The phrase ‘a spiritual space’ is used by Certeau at the end of his brief analysis of hagiographic material in ‘A Variant: Hagio-Graphical Edification’. The essay is one of three explorations in the production of certain topographies of the other found in The Writing of History. The spiritual space is another of Certeau’s non-places. Hagiography announces that a “non-place is here a discourse of places.” That is how he concludes the essay. What I wish to demonstrate in this essay is the way spiritual topoi govern Certeau’s understanding of the production of space both in its heterological and non-heterological forms. These spiritual spaces are profoundly theological in character and liturgical in economy. The direction of my argument, therefore, emphasizes, again, the importance of reading Certeau’s project theologically.

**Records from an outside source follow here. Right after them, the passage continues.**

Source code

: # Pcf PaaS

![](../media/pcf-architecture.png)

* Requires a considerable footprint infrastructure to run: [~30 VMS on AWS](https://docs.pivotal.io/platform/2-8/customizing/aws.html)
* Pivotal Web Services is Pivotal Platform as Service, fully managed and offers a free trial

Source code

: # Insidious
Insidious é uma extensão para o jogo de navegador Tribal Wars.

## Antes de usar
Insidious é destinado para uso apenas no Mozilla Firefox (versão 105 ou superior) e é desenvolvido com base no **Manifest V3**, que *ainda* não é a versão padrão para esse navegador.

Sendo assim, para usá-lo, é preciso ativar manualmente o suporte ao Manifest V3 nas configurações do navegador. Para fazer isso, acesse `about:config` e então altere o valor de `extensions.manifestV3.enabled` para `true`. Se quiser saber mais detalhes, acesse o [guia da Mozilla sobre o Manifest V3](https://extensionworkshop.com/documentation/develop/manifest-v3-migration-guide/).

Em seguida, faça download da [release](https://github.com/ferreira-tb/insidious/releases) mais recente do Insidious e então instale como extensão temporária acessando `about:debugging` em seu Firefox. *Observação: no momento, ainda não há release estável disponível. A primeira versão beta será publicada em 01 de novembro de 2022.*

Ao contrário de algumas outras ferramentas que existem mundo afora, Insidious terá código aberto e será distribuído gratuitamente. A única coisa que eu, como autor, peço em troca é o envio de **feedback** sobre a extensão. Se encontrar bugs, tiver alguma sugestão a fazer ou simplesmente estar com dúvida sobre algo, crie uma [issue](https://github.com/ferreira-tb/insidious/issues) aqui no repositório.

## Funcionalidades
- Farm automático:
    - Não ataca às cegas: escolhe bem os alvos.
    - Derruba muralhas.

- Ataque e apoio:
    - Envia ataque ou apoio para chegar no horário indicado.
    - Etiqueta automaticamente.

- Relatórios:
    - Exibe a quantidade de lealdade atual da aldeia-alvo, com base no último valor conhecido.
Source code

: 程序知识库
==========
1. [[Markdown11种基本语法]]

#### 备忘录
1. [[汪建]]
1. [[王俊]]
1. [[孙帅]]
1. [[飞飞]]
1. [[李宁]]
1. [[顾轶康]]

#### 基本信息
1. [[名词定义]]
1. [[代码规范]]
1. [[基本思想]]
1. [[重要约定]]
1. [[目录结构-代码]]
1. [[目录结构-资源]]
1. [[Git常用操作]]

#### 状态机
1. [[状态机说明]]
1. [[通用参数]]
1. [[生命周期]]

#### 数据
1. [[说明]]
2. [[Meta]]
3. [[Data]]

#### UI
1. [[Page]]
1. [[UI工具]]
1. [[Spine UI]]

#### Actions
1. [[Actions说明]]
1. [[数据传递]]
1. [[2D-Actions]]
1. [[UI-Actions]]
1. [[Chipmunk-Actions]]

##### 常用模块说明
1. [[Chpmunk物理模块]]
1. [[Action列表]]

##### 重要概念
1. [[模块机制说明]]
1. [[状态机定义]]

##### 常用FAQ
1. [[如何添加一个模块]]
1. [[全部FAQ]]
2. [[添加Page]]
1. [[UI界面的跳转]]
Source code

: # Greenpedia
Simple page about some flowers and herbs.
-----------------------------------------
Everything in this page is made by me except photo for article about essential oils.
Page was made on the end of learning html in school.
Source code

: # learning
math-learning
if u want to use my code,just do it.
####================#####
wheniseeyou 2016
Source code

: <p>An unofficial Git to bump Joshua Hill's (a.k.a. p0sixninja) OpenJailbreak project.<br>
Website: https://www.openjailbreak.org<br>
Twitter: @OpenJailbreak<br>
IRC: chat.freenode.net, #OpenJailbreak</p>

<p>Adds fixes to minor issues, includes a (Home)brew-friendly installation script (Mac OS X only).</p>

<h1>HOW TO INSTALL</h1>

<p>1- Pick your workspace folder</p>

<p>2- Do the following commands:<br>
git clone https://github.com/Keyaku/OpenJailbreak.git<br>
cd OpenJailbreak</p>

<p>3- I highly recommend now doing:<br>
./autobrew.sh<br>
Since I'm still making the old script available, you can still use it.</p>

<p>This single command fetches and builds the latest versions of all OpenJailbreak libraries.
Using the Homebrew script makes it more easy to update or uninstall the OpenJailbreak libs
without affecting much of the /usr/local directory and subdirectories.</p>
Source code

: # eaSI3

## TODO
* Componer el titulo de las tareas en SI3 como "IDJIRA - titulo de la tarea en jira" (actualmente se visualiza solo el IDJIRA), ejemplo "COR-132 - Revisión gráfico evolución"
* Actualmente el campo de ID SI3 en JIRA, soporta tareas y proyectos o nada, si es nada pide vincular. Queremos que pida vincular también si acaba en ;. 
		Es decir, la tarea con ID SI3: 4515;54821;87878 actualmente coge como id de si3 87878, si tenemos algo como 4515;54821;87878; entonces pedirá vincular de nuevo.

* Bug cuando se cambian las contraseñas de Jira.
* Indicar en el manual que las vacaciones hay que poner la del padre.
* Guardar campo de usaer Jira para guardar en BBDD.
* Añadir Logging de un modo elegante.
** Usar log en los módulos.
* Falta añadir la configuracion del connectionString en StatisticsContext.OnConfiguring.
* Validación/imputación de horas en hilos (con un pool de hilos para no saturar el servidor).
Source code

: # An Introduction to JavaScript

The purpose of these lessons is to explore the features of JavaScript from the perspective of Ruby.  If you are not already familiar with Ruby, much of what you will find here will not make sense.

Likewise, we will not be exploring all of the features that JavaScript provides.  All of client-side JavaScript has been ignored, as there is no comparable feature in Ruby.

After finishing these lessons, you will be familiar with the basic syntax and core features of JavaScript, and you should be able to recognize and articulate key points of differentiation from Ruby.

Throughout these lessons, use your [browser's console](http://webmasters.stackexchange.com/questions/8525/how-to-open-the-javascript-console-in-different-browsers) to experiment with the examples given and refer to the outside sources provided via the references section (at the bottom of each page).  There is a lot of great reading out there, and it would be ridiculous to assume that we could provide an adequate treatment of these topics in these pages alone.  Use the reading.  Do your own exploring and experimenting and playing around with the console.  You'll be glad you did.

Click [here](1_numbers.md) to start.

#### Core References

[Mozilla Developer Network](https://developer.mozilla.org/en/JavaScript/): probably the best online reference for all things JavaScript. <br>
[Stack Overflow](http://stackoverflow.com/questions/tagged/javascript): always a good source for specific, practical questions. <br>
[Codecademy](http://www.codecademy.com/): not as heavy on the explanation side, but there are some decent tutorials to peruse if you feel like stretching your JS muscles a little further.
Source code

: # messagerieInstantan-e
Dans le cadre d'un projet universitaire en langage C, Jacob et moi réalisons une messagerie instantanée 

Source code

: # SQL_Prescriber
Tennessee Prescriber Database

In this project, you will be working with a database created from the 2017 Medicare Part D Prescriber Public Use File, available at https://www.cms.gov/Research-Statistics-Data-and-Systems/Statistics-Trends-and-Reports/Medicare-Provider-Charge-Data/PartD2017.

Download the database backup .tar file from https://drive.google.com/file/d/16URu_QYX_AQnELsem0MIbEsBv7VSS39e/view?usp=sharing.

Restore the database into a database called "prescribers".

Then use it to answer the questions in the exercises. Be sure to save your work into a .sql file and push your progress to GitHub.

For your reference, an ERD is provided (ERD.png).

‘Spiritual spaces’ are not at the centre of Certeau’s work; they make that work possible. Other forms of space are focused upon and it is by mapping out these spaces that alternative places are opened up. I wish to examine three kinds of space explored, in fact, produced, in Certeau’s work. They correspond to three different epochs of time and three kinds of utopia [which, following the work of Louis Marin on Thomas More needs to be understood as both outopia (no-place) and Utopia (a good place)]. In outlining these three spaces, Certeau’s concerns with ethnography, speaking and texts at the dawn of modernity come more clearly into focus.
The Rational Utopia
The first space I will term, after Certeau, the ‘rational utopia’. It is the space produced by the closed system, what Certeau will describe as “a bubble of panoptic and classifying power, a module of imprisonment that makes possible production of an order.”